- DATA SHOWN:
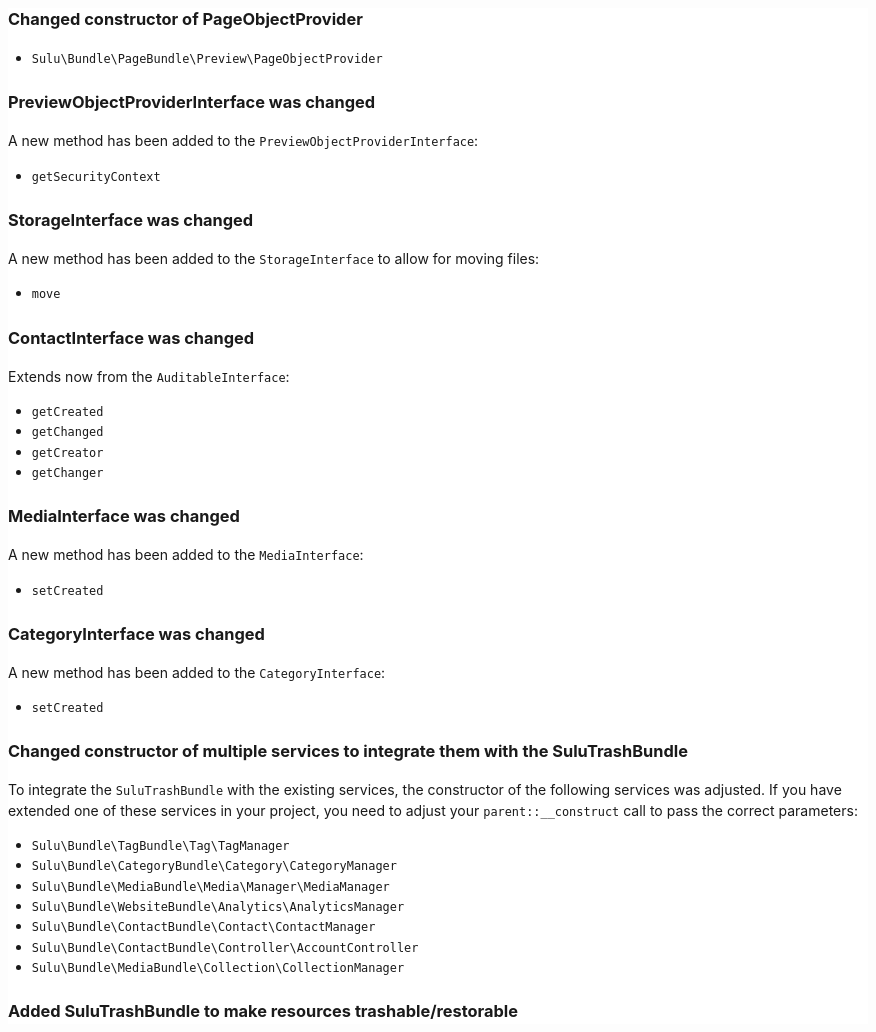 ### Changed constructor of PageObjectProvider

- `Sulu\Bundle\PageBundle\Preview\PageObjectProvider`

### PreviewObjectProviderInterface was changed

A new method has been added to the `PreviewObjectProviderInterface`:

- `getSecurityContext`

### StorageInterface was changed

A new method has been added to the `StorageInterface` to allow for moving files:

- `move`

### ContactInterface was changed

Extends now from the `AuditableInterface`:

- `getCreated`
- `getChanged`
- `getCreator`
- `getChanger`

### MediaInterface was changed

A new method has been added to the `MediaInterface`:

- `setCreated`

### CategoryInterface was changed

A new method has been added to the `CategoryInterface`:

- `setCreated`

### Changed constructor of multiple services to integrate them with the SuluTrashBundle

To integrate the `SuluTrashBundle` with the existing services, the constructor of the following services was
adjusted. If you have extended one of these services in your project, you need to adjust your `parent::__construct`
call to pass the correct parameters:

- `Sulu\Bundle\TagBundle\Tag\TagManager`
- `Sulu\Bundle\CategoryBundle\Category\CategoryManager`
- `Sulu\Bundle\MediaBundle\Media\Manager\MediaManager`
- `Sulu\Bundle\WebsiteBundle\Analytics\AnalyticsManager`
- `Sulu\Bundle\ContactBundle\Contact\ContactManager`
- `Sulu\Bundle\ContactBundle\Controller\AccountController`
- `Sulu\Bundle\MediaBundle\Collection\CollectionManager`

### Added SuluTrashBundle to make resources trashable/restorable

- TASK OBJECTIVE: The stretch of entries above that starts with the line containing "### StorageInterface was changed" and goes on through the line containing "following services was" is to be transcribed exactly, and no other line is to be transcribed.

- RESPONSE BELOW:
### StorageInterface was changed

A new method has been added to the `StorageInterface` to allow for moving files:

- `move`

### ContactInterface was changed

Extends now from the `AuditableInterface`:

- `getCreated`
- `getChanged`
- `getCreator`
- `getChanger`

### MediaInterface was changed

A new method has been added to the `MediaInterface`:

- `setCreated`

### CategoryInterface was changed

A new method has been added to the `CategoryInterface`:

- `setCreated`

### Changed constructor of multiple services to integrate them with the SuluTrashBundle

To integrate the `SuluTrashBundle` with the existing services, the constructor of the following services was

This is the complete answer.